Preferably, this defining step also includes defining settings of
vehicle controls that are then associated with the schedule. The
vehicle controls of interest are associated with a driver's comfort
or safety, and can include operating the defroster, turning on a
seat warmer or cooler, turning on a steering wheel warmer or
cooler, or operating the heating, ventilation, or air conditioning
(HVAC) system of the vehicle. The actual scheduling and vehicle
control setting can be entered manually on a user display of the
vehicle. However, in practice, a remote programming device, such as
a user's cellular radiotelephone could be used with menu features
to program the schedule and vehicle settings and transmit 104 these
over the cellular communication network or an Internet connection
to the vehicle's Telematics control unit for execution.
Alternatively, the remote programming device could be a computer
with a wireless IP address for Internet access, such that the
schedule and vehicle settings could be maintained on an Internet
gateway network, wherein the schedule and vehicle settings could be
directly transmitted to a Telematics-equipped vehicle with an
optional wireless IP address for Internet access.
[0030] In either case, the schedule and vehicle settings can be
transmitted 104 from a remote device over a communication system to
the communication device of the vehicle. The communication system
can be a local area network, wide area network, cellular
communication network, or Internet connection. For example, the
schedule or starting time can be transmitted using the Short
Messaging System available with digital cellular networks. The
schedule can be a single desired start time or a plurality of
preprogrammed start and stop times. Optionally, the controller of
the vehicle can take a single start time schedule or a plurality of
start and stop times and further modify the schedule with
additional multiple start and stop times, as needed, and as will be
explained below.
[0031] The schedule can include a calendar-based schedule. For
example, a schedule can be made up wherein the vehicle is remote
started only on weekdays at 6am. In addition, the schedule can
include an event-based schedule.

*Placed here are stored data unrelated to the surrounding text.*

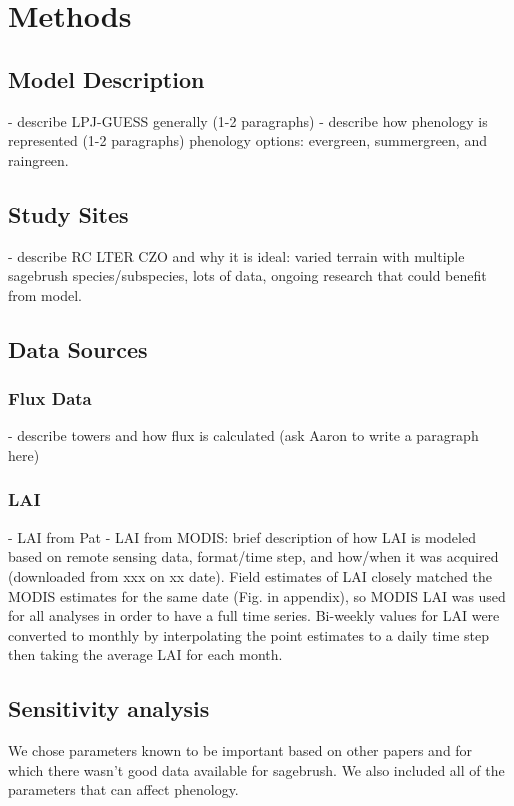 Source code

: \documentclass[]{article}
\title{}
\author{}
\begin{document}
\maketitle

\begin{abstract}

\end{abstract}

\section{Methods}
\subsection{Model Description}
- describe LPJ-GUESS generally (1-2 paragraphs)
- describe how phenology is represented (1-2 paragraphs)
 phenology options: evergreen, summergreen, and raingreen.
\subsection{Study Sites}
- describe RC LTER CZO and why it is ideal: varied terrain with multiple sagebrush species/subspecies, lots of data, ongoing research that could benefit from model.
\subsection{Data Sources}
\subsubsection{Flux Data}
- describe towers and how flux is calculated (ask Aaron to write a paragraph here)
\subsubsection{LAI}
- LAI from Pat
- LAI from MODIS: brief description of how LAI is modeled based on remote sensing data, format/time step, and how/when it was acquired (downloaded from xxx on xx date).
Field estimates of LAI closely matched the MODIS estimates for the same date (Fig. in appendix), so MODIS LAI was used for all analyses in order to have a full time series. Bi-weekly values for LAI were converted to monthly by interpolating the point estimates to a daily time step then taking the average LAI for each month.
\subsection{Sensitivity analysis}
We chose parameters known to be important based on other papers and for which there wasn't good data available for sagebrush. We also included all of the parameters that can affect phenology.
\end{document}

For example, a schedule can be
made up wherein the vehicle is remote started on a certain day, or
only on weekdays at 6am if the temperature is below freezing, for
example.
[0032] A next step 106 includes entering the schedule and vehicle
settings in the controller.
[0033] A next step 108 includes determining at least one operation
parameter associated with the vehicle, and relating to an
environment of the vehicle (e.g. outside temperature). These
operational parameters can include a temperature of the motor oil
of the vehicle, a strength or power level of the vehicle battery,
the amount of fuel in the vehicle, etc. This information can be
obtained from the vehicle bus or from dedicated sensors. In
addition, some vehicles have environmental sensors built in that
can be used. For example, along with temperature and humidity
sensors, windshield sensors can be used to detect rain or ice. In
this case, instructions can be provided to turn the defroster on
while the engine is warming up. Optionally, the communication
device can download weather information from an Internet website in
lieu of sensors.
[0034] A next step 110 includes adjusting the schedule in
accordance with the at least one operational parameter. In other
words, the controller collects data from vehicle sensors or other
means to determine the necessary frequency and duration of ignition
cycles. For example, if a single start time is scheduled, the
controller can providing 112 auxiliary start and stop times in the
schedule dynamically in accordance with the at least one
operational parameter. In particular, a control algorithm can be
used that periodically inputs the operational parameters to
dynamically determine the auxiliary start and stop times for the
schedule.
EXAMPLE
[0035] The operational parameters in the above method can include
parameters concerning one or more of the vehicle's oil, battery,
fuel level, build-up on the windshield, and temperature. For
example, the parameters associated with the vehicle's oil can
include oil temperature, minimum oil temperature, oil heat rate,
and oil cool rate. In addition, the parameters associated with the
vehicle's battery can include level of battery charge, minimum
battery level, good battery level, battery charge rate, and battery
discharge rate. Further, the parameters associated with the
vehicle's fuel level can include fuel burn rate, and minimum fuel
level. The parameter associated within any build up (e.g. ice,
snow, or dirt) on the windshield is compared against a threshold
determined by a windshield sensor. The parameters associated with
the temperature include high and low limit of an acceptable
temperature comfort range, as defined by a user preference. All
measurements against these parameters are determined by specific
vehicle sensors tailored for that particular measurement, as are
known in the art. It should be noted that the battery charge rate,
battery discharge rate, oil cool rate, and oil heat rate are
calculated based on the rate of change (either standard or
calculated) given the current temperature and windchill of the
vehicle environment.
[0036] Referring to FIG. 3, a flow chart is shown expanding several
steps (of FIG. 2) demonstrating the use of measurements and the
above parameters for use in a control algorithm. In particular, the
schedule input to the vehicle can include standard scheduled engine
start and stop times (i.e. periodic amounts of time to have the
engine running and have the engine stopped) and adjust the start
and stop times, as detailed below.
[0037] Regarding the oil temperature 200, if the current oil
temperature is less than a desired oil temperature 210 than the
scheduled start 214 and stop 218 times of the engine can be changed
to maintain the oil temperature above the desired level. Otherwise,
the standard start/stop schedule can be used. In particular, the
engine on time to heat the oil is set to the desired oil temp minus
the current oil temperature, which is then divided by the oil heat
rate. Similarly, the engine off time that will keep the oil heated
above the desired temperature is set to the desired oil temp minus
the minimum oil temperature, which is then divided by the oil cool
rate.
[0038] Regarding the battery charge level 202, if the current
battery level is less than a minimum battery level 212 than the
scheduled start 216 and stop 220 times of the engine can be changed
to maintain the battery level. Otherwise, the standard start/stop
schedule can be used. In particular, tile engine on time to charge
the battery is set to a known good battery level minus the current
battery level, which is then divided by the battery charge rate.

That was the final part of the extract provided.